----- RECORDS SUPPLIED
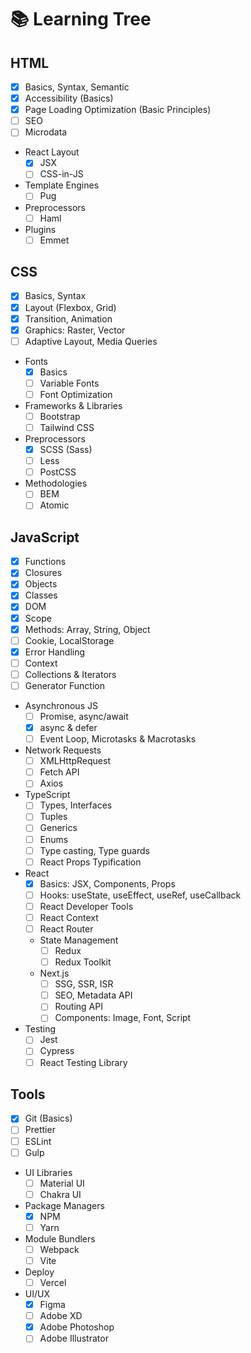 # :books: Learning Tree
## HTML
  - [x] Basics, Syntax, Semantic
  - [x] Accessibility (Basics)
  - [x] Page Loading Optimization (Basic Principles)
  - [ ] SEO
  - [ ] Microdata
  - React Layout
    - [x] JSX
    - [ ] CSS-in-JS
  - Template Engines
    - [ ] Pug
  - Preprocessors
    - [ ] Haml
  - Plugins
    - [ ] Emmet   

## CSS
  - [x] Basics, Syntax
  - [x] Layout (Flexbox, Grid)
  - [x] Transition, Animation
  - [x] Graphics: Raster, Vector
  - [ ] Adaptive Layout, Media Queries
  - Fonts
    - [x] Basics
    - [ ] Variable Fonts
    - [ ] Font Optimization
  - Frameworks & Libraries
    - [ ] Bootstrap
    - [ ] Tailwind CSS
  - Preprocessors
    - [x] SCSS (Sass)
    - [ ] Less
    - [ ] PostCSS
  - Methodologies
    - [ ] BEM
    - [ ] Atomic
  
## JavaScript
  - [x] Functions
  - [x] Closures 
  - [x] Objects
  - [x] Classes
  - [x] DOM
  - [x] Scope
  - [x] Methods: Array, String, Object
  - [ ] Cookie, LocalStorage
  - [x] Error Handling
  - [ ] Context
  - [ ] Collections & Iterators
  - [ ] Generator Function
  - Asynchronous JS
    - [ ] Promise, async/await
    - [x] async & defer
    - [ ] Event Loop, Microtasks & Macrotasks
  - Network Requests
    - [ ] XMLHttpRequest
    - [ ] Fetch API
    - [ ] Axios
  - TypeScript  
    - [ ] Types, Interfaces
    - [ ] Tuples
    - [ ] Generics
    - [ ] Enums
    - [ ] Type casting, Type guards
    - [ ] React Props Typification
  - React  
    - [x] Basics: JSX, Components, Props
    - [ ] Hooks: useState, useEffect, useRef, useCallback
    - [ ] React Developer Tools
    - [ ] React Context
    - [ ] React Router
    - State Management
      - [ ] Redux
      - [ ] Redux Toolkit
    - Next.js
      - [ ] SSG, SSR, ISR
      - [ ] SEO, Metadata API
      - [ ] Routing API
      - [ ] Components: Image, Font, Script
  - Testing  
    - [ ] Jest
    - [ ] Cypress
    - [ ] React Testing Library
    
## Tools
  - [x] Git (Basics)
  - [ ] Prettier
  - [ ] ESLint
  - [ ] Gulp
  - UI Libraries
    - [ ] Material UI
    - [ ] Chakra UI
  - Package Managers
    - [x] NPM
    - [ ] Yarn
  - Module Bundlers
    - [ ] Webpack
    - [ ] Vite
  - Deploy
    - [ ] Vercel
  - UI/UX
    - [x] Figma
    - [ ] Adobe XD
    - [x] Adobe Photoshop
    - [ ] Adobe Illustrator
----------
**PROBLEM DESCRIPTION**
Exactly restate the lines from the beginning of the data through the line with "- [ ] Variable Fonts", and no others, keeping pictures out.

**SOLUTION TO THIS TASK**
 # :books: Learning Tree
## HTML
  - [x] Basics, Syntax, Semantic
  - [x] Accessibility (Basics)
  - [x] Page Loading Optimization (Basic Principles)
  - [ ] SEO
  - [ ] Microdata
  - React Layout
    - [x] JSX
    - [ ] CSS-in-JS
  - Template Engines
    - [ ] Pug
  - Preprocessors
    - [ ] Haml
  - Plugins
    - [ ] Emmet   

## CSS
  - [x] Basics, Syntax
  - [x] Layout (Flexbox, Grid)
  - [x] Transition, Animation
  - [x] Graphics: Raster, Vector
  - [ ] Adaptive Layout, Media Queries
  - Fonts
    - [x] Basics
    - [ ] Variable Fonts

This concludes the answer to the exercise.